++++ Task input ++++

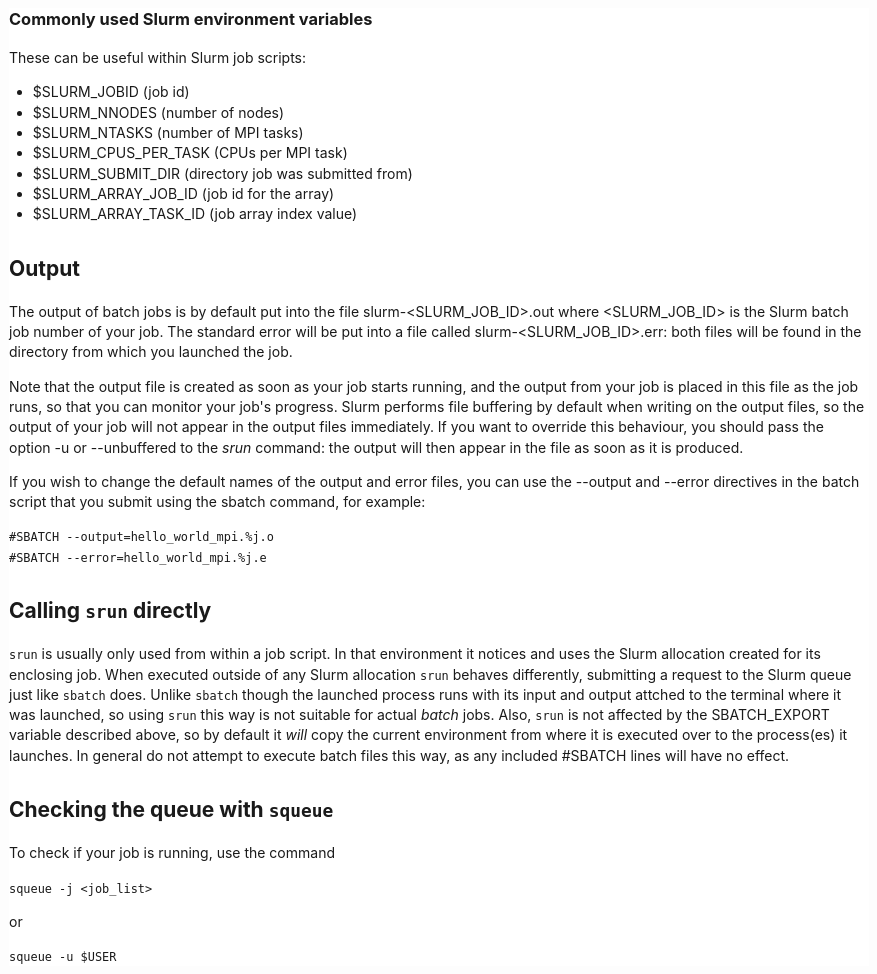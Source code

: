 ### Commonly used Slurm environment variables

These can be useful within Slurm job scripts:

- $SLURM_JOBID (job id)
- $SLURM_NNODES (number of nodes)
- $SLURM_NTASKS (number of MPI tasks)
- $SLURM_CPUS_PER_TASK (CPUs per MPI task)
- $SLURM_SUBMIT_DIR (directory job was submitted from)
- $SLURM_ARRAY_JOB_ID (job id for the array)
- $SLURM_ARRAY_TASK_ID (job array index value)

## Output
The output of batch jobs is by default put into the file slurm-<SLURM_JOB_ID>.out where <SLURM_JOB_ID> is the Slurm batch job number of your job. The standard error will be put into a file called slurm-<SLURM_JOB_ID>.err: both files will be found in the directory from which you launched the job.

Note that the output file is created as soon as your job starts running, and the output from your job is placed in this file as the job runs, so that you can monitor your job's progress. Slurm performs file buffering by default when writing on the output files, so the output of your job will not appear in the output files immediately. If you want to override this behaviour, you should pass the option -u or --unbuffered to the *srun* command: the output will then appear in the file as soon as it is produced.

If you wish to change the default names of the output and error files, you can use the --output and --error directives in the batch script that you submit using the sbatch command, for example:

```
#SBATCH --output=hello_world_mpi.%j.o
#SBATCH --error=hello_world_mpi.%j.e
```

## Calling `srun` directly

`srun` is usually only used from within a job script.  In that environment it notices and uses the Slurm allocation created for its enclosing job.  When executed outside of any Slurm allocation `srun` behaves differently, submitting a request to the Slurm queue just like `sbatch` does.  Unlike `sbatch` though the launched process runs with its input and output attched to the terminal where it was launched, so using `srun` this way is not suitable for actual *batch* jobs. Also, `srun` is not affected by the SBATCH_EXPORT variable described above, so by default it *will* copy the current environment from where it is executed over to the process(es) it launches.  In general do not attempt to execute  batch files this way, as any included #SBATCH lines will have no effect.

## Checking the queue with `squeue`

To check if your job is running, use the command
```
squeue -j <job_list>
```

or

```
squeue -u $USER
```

++++
++++ Task input ++++

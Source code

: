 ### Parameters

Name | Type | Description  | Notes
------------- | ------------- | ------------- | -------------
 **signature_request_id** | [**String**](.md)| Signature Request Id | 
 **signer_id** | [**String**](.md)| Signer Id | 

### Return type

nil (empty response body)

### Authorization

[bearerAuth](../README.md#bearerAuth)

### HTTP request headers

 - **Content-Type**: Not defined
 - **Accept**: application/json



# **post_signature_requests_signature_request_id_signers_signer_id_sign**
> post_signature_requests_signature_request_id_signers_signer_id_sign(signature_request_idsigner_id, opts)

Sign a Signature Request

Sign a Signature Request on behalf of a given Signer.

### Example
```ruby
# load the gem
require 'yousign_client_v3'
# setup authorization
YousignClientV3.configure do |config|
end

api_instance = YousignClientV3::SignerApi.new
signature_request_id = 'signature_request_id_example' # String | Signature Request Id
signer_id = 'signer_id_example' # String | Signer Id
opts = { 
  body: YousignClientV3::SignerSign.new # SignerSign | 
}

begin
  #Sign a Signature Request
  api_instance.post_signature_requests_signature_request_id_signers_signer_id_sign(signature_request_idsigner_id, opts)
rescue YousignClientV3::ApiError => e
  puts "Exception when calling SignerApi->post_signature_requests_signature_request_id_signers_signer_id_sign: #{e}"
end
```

++++

Task description
Please go through the material and return each line where the word "runs" appears.

Answer
Note that the output file is created as soon as your job starts running, and the output from your job is placed in this file as the job runs, so that you can monitor your job's progress. Slurm performs file buffering by default when writing on the output files, so the output of your job will not appear in the output files immediately. If you want to override this behaviour, you should pass the option -u or --unbuffered to the *srun* command: the output will then appear in the file as soon as it is produced.
`srun` is usually only used from within a job script.  In that environment it notices and uses the Slurm allocation created for its enclosing job.  When executed outside of any Slurm allocation `srun` behaves differently, submitting a request to the Slurm queue just like `sbatch` does.  Unlike `sbatch` though the launched process runs with its input and output attched to the terminal where it was launched, so using `srun` this way is not suitable for actual *batch* jobs. Also, `srun` is not affected by the SBATCH_EXPORT variable described above, so by default it *will* copy the current environment from where it is executed over to the process(es) it launches.  In general do not attempt to execute  batch files this way, as any included #SBATCH lines will have no effect.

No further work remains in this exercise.